8 Kitchen Mistakes That Make Chefs Roll Their Eyes
Imagine yourself prepping for a special dinner party when you find out one of your guests works as a chef. Do you feel comfortable hosting a professional? It seems that you would want to showcase the best of your skills and the most delicious foods. It might be an intimidating experience. Let's face it, most home cooks will make some mistakes in the kitchen that chefs dislike and other that will simply make them roll their eyes in disbelief.
While you don't need to be a gourmet to be a good cook, there's no doubt that the chefs among us understand how to operate efficiently in the kitchen. Here are some amateur moves that drive chefs crazy in the kitchen.
They don't take the job seriously.
Chef Craig Vaselaros of Tortugas Island Grille mostly employs high school and college students to serve his curated menu of fresh seafood items.

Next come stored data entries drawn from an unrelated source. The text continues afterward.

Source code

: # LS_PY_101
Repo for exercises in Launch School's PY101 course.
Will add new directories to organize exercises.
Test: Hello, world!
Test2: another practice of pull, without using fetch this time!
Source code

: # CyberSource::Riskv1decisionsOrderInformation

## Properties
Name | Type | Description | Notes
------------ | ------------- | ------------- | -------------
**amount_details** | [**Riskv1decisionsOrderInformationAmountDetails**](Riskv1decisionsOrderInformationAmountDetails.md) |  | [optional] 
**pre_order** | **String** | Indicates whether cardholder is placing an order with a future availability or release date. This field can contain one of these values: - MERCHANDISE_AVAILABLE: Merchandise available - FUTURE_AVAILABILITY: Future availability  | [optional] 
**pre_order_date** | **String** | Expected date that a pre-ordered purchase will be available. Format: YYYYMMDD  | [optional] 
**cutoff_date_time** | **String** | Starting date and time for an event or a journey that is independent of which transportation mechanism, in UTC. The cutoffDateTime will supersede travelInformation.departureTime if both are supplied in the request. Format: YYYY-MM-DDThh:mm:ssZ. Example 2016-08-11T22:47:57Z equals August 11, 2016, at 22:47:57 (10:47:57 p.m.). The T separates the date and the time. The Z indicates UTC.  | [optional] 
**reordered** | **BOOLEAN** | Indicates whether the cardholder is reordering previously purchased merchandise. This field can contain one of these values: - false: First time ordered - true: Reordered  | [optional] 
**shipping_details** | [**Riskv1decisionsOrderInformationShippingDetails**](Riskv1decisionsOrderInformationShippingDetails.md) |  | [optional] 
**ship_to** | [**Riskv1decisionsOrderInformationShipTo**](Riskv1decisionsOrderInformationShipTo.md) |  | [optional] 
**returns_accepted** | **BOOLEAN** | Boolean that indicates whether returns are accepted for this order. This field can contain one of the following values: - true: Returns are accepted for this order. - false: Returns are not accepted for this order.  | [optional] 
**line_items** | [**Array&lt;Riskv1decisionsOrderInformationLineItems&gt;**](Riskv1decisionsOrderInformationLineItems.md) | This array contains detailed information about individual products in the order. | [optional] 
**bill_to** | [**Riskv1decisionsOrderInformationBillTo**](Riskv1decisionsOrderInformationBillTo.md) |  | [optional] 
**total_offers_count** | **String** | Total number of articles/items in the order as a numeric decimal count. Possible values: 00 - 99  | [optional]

The restaurant is nestled right next to a marina where fishermen bring the fresh catch to the dock and ultimately, straight into his dishes. Since he has the most experience with the younger age group, including two kids of his own, he finds his eye rolling mostly related to goofing around in the kitchen. "Their youthfulness and lack of paying attention makes me roll my eyes. We once had a high school kid who thought he was Frank Sinatra and would sing using the rinse hose. This ended up making the whole kitchen wet!"
They fight in the kitchen.
Chef Vaselaros had a few more examples, including a time when two friends quarreled about sports and dropped chicken on the floor while they argued. They ask their staff to step up to the plate and get the job done and do the same in their kitchen at home. If it's time to cook, it's time to focus and work.

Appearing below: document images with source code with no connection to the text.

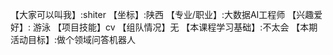 【大家可以叫我】:shiter
【坐标】:陕西
【专业/职业】:大数据AI工程师
【兴趣爱好】:  游泳
【项目技能】cv
【组队情况】无
【本课程学习基础】:不太会
【本期活动目标】:做个领域问答机器人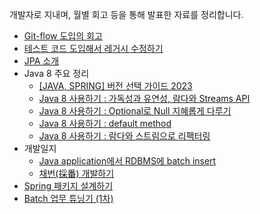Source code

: 개발자로 지내며, 월별 회고 등을 통해 발표한 자료를 정리합니다.

- [Git-flow 도입의 회고](git_flow/README.md)
- [테스트 코드 도입해서 레거시 수정하기](JUnit/README.md)
- [JPA 소개](hello_jpa/README.md)
- Java 8 주요 정리
   - [[JAVA, SPRING] 버전 선택 가이드 2023](https://kghworks.tistory.com/137)
   - [Java 8 사용하기 : 가독성과 유연성, 람다와 Streams API](https://kghworks.tistory.com/140)
   - [Java 8 사용하기 : Optional로 Null 지혜롭게 다루기](https://kghworks.tistory.com/141)
   - [Java 8 사용하기 : default method](https://kghworks.tistory.com/142)
   - [Java 8 사용하기 : 람다와 스트림으로 리팩터링](https://kghworks.tistory.com/145)
- 개발일지
  - [Java application에서 RDBMS에 batch insert](https://kghworks.tistory.com/144)
  - [채번(採番) 개발하기](https://kghworks.tistory.com/148)
- [Spring 패키지 설계하기](design_package_spring/README.md)
- [Batch 업무 튜닝기 (1차)](tune_batch/README.md)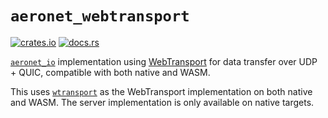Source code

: # `aeronet_webtransport`

[![crates.io](https://img.shields.io/crates/v/aeronet_webtransport.svg)](https://crates.io/crates/aeronet_webtransport)
[![docs.rs](https://img.shields.io/docsrs/aeronet_webtransport)](https://docs.rs/aeronet_webtransport)

[`aeronet_io`] implementation using [WebTransport] for data transfer over UDP + QUIC, compatible
with both native and WASM.

This uses [`wtransport`] as the WebTransport implementation on both native and WASM. The server
implementation is only available on native targets.

[`aeronet_io`]: https://docs.rs/aeronet_io
[WebTransport]: https://www.w3.org/TR/webtransport/
[`wtransport`]: https://docs.rs/wtransport
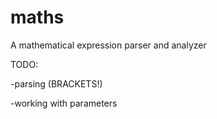 # maths
A mathematical expression parser and analyzer

TODO:

-parsing (BRACKETS!)

-working with parameters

They are too afraid to be creative.
Even though cooking can be serious work, he also wants people to be inventive with food. When they were developing the menu for Tortugas, the family tested ideas based on favorites and family recipes. "I don't like it when people lose their creativity cooking and stop having fun," he said.

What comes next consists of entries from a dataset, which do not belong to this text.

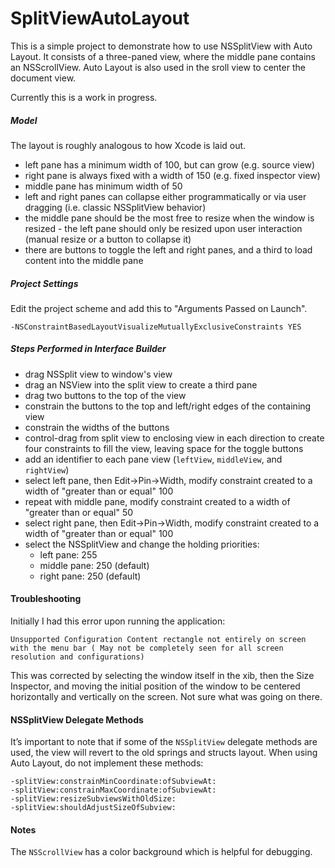 SplitViewAutoLayout
===================

This is a simple project to demonstrate how to use NSSplitView with Auto Layout. It consists of a three-paned view, where the middle pane contains an NSScrollView. Auto Layout is also used in the sroll view to center the document view.

Currently this is a work in progress.

##### Model

The layout is roughly analogous to how Xcode is laid out.

* left pane has a minimum width of 100, but can grow (e.g. source view)
* right pane is always fixed with a width of 150 (e.g. fixed inspector view)
* middle pane has minimum width of 50
* left and right panes can collapse either programmatically or via user dragging (i.e. classic NSSplitView behavior)
* the middle pane should be the most free to resize when the window is resized - the left pane should only be resized upon user interaction (manual resize or a button to collapse it)
* there are buttons to toggle the left and right panes, and a third to load content into the middle pane

##### Project Settings

Edit the project scheme and add this to "Arguments Passed on Launch".

    -NSConstraintBasedLayoutVisualizeMutuallyExclusiveConstraints YES

##### Steps Performed in Interface Builder

* drag NSSplit view to window's view
* drag an NSView into the split view to create a third pane
* drag two buttons to the top of the view
* constrain the buttons to the top and left/right edges of the containing view
* constrain the widths of the buttons
* control-drag from split view to enclosing view in each direction to create four constraints to fill the view, leaving space for the toggle buttons
* add an identifier to each pane view (`leftView`, `middleView`, and `rightView`)
* select left pane, then Edit->Pin->Width, modify constraint created to a width of "greater than or equal" 100
* repeat with middle pane, modify constraint created to a width of "greater than or equal" 50
* select right pane, then Edit->Pin->Width, modify constraint created to a width of "greater than or equal" 100
* select the NSSplitView and change the holding priorities:
  * left pane: 255
  * middle pane: 250 (default)
  * right pane: 250 (default)
  
  
#### Troubleshooting

Initially I had this error upon running the application:

    Unsupported Configuration Content rectangle not entirely on screen with the menu bar ( May not be completely seen for all screen resolution and configurations)

This was corrected by selecting the window itself in the xib, then the Size Inspector, and moving the initial position of the window to be centered horizontally and vertically on the screen. Not sure what was going on there.

#### NSSplitView Delegate Methods

It’s important to note that if some of the `NSSplitView` delegate methods are used, the view will revert to the old springs and structs layout. When using Auto Layout, do not implement these methods:

    -splitView:constrainMinCoordinate:ofSubviewAt:
    -splitView:constrainMaxCoordinate:ofSubviewAt:
    -splitView:resizeSubviewsWithOldSize:
    -splitView:shouldAdjustSizeOfSubview:


#### Notes

The `NSScrollView` has a color background which is helpful for debugging.






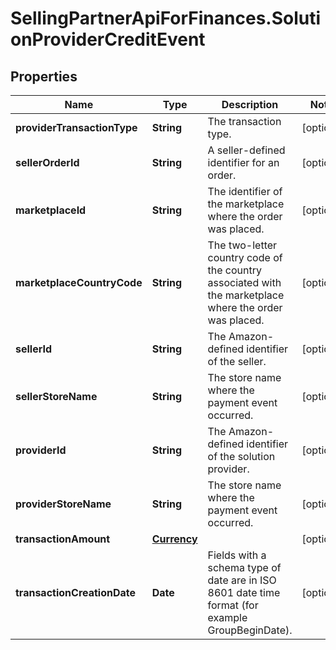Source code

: # SellingPartnerApiForFinances.SolutionProviderCreditEvent

## Properties

Name | Type | Description | Notes
------------ | ------------- | ------------- | -------------
**providerTransactionType** | **String** | The transaction type. | [optional] 
**sellerOrderId** | **String** | A seller-defined identifier for an order. | [optional] 
**marketplaceId** | **String** | The identifier of the marketplace where the order was placed. | [optional] 
**marketplaceCountryCode** | **String** | The two-letter country code of the country associated with the marketplace where the order was placed. | [optional] 
**sellerId** | **String** | The Amazon-defined identifier of the seller. | [optional] 
**sellerStoreName** | **String** | The store name where the payment event occurred. | [optional] 
**providerId** | **String** | The Amazon-defined identifier of the solution provider. | [optional] 
**providerStoreName** | **String** | The store name where the payment event occurred. | [optional] 
**transactionAmount** | [**Currency**](Currency.md) |  | [optional] 
**transactionCreationDate** | **Date** | Fields with a schema type of date are in ISO 8601 date time format (for example GroupBeginDate). | [optional] 


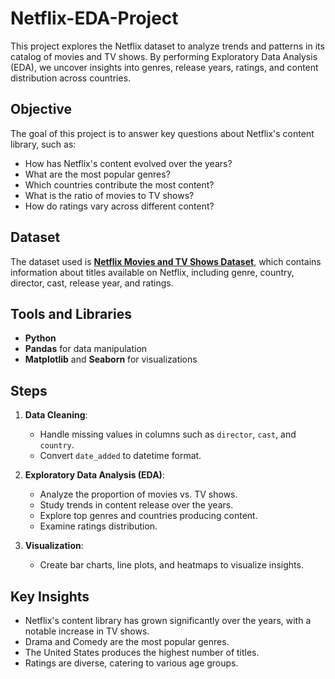 # Netflix-EDA-Project 
This project explores the Netflix dataset to analyze trends and patterns in its catalog of movies and TV shows. By performing Exploratory Data Analysis (EDA), we uncover insights into genres, release years, ratings, and content distribution across countries.  

## Objective  
The goal of this project is to answer key questions about Netflix's content library, such as:  
- How has Netflix's content evolved over the years?  
- What are the most popular genres?  
- Which countries contribute the most content?  
- What is the ratio of movies to TV shows?  
- How do ratings vary across different content?  

## Dataset  
The dataset used is **[Netflix Movies and TV Shows Dataset](https://www.kaggle.com/datasets/shivamb/netflix-shows)**, which contains information about titles available on Netflix, including genre, country, director, cast, release year, and ratings.  

## Tools and Libraries  
- **Python**  
- **Pandas** for data manipulation  
- **Matplotlib** and **Seaborn** for visualizations  

## Steps  
1. **Data Cleaning**:  
   - Handle missing values in columns such as `director`, `cast`, and `country`.  
   - Convert `date_added` to datetime format.  

2. **Exploratory Data Analysis (EDA)**:  
   - Analyze the proportion of movies vs. TV shows.  
   - Study trends in content release over the years.  
   - Explore top genres and countries producing content.  
   - Examine ratings distribution.  

3. **Visualization**:  
   - Create bar charts, line plots, and heatmaps to visualize insights.  

## Key Insights  
- Netflix's content library has grown significantly over the years, with a notable increase in TV shows.  
- Drama and Comedy are the most popular genres.  
- The United States produces the highest number of titles.  
- Ratings are diverse, catering to various age groups.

They don't know the basic rules of safe cooking.
The chefs of Reddit were also a huge source of information, around nine months ago asking their audience to respond about the biggest mistakes they see amateurs make in the kitchen. It seems that even some errors that look like common sense, still happen often. According to one commenter, who admittedly isn't a chef but works in a kitchen, "you'd be surprised how many people were ready to throw water on burning oil. We had a manager sit us all down and explain why we should not do that."
They don't know what knife to use, or think it doesn't matter.
The list that followed the Reddit prompt was long and full of suggestions. The first subject they tackled was kitchen equipment. Chefs noticed that amateur cooks might use any knife that was convenient to prep a meal. Instead, they suggested, using the sharp one. It's not only easier to use, but it's also safer since you don't have to press as hard. More force makes it easier for a knife to slip and cut you. If you do get hurt, chefs say it's inevitable, but don't be afraid of the kitchen. It's going to happen.
They waste food.
Next, they tackled food waste. It seems all chefs hate to discard items that can be used in different ways. This opens up the door to get creative with recipes. Boil the ends of vegetables to make a broth or refrigerate extra rice that's not needed for leftovers or a stir fry. While you're at it, clean up everything you can as you go. Nothing is worse than finishing a meal while your kitchen is destroyed.
They don't understand how to substitute.
Frequently a chef isn't able to spout out exact measurements for the dishes they make. That's why someone who worries about following the recipe diligently makes them annoyed. It's better to understand the basics and then experiment with different measurements, spices, and flavors. The basics will ensure that you don't totally mess up the dish.
They don't know how to use basic kitchen equipment.
Knowing how to use the equipment properly in the kitchen is also important. For instance, the list mentioned that each oven rack serves a different purpose. The top rack can get extra hot, making it perfect for broiling or toasting. Casseroles and cookies bake perfectly in the middle. The bottom oven rack roasts and puts a crispy bottom crust on pizza. Knowing the way your appliances and tools work will make you more competent as a cook. That includes the uses for your different pans.
Other mistakes that were mentioned were freezing items that were going to be used in a day or two or leaving food out for too long after it's been cooked. The USDA recommends that perishables should only sit out for two hours at room temperature and one hour if it's 90 degrees or higher.
Despite the many ways we may concern a professional chef, the overall wish is that people enjoy their cooking and take the kitchen seriously. After all, according to Chef Vaselaros, "We take pride in our work and want everyone to enjoy our meals."
Chefs know that you feel the same pride in the food that you serve. With these tips, you can be a little more like a restauranteur.